Production from Chirag-Guneshli-Azeri field just a start
Production has started from the giant Chirag-Guneshli-Azeri field, first of the massive offshore projects being
developed by the world's major international energy companies in the Caspian Sea. The first pumping of oil from the
Chirag-1 platform, on Nov. 8, was essentially symbolic. It will take several months for oil production to build up.
Likewise it will take months more for the oil to fill the waiting pipeline that will take it up across the Russian
border and, if all goes well, across the republic of Chechnya to the Russian Black Sea port of Novorossiisk.
But for the time being, the foreign oilmen who have hammered the Azerbaijan International Operating Company (AIOC)
into Azerbaijan's leading oil company are well pleased. Less than 3 years after the government in Baku formally
signed the legislation granting them rights to produce oil from fields which the Soviets had unsuccessfully sought to
develop, the crude will actually be flowing.

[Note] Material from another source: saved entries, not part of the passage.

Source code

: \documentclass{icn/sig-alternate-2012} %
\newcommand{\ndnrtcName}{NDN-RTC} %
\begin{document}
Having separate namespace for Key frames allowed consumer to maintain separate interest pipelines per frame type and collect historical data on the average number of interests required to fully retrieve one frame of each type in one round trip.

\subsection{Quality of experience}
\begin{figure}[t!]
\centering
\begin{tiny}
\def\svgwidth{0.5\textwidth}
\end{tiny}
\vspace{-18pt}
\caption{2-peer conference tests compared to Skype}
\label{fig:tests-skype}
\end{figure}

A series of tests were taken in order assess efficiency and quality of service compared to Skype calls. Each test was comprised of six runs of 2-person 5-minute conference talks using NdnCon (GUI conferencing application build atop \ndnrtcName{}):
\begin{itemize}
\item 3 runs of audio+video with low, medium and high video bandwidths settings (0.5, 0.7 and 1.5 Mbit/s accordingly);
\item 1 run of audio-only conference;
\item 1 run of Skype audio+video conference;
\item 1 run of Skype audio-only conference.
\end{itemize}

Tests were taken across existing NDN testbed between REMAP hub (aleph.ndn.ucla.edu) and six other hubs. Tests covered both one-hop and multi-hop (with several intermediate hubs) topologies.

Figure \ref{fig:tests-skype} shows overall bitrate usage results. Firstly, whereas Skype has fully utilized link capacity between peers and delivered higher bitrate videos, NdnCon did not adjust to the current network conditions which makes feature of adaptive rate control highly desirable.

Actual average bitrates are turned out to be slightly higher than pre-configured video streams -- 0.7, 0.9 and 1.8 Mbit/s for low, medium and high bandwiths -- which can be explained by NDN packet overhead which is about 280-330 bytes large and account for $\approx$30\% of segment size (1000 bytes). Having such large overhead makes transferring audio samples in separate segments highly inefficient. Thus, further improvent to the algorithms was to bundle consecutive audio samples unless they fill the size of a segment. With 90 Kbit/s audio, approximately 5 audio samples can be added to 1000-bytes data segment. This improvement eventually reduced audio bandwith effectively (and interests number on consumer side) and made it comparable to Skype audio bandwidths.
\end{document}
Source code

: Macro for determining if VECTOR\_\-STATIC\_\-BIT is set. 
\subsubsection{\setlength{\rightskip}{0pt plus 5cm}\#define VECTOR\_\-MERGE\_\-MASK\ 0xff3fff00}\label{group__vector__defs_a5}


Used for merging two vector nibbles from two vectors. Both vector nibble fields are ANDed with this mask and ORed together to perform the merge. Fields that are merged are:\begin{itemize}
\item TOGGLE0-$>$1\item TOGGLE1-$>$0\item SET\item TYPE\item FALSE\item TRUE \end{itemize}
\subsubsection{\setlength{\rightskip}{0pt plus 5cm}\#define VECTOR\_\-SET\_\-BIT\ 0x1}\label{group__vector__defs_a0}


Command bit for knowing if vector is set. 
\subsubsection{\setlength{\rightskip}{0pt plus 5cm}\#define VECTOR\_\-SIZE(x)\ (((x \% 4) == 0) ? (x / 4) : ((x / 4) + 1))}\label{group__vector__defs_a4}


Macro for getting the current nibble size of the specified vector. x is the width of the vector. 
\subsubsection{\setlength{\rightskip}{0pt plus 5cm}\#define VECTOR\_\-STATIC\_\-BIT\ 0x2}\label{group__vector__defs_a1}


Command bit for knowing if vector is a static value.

So far, the AIOC consortium members, led by British Petroleum and the Amoco, have paid out well over $ 1 billion to
get the project up and running. Eventually, they estimate production and distribution costs will exceed $ 8 billion.
Such sums are beyond the resources of the strained treasuries of Azerbaijan and its fellow Caspian states,
Turkmenistan and Kazakhstan. That is why the Azeri government has now signed 8 major agreements with internal groups
to develop the resources lying off Azerbaijan's coast.
No one knows quite how much oil is out there. Confirmed estimates remain relatively low, around 10 billion barrels
for Kazakhstan, 3.6 billion barrels for Azerbaijan, and 1.5 billion barrels for Turkmenistan, a total which amounts
to just 1.5 % of the world's total proven oil reserves of some 1,037 billion barrels.
But what is driving the industry is the oilmen's belief that the geology is so good that there may be as much as 200
billion barrels in and around the Caspian. Moreover, even the oil that has already been proved is enough to move
markets.
The North Sea, which so often sets the trend for oil prices, only contains around 3 % of proven world reserves. And
in the words of AIOC President Terry Adams, the oil industry expects to find the equivalent of "one, or even two
North Seas" in the southern Caspian alone.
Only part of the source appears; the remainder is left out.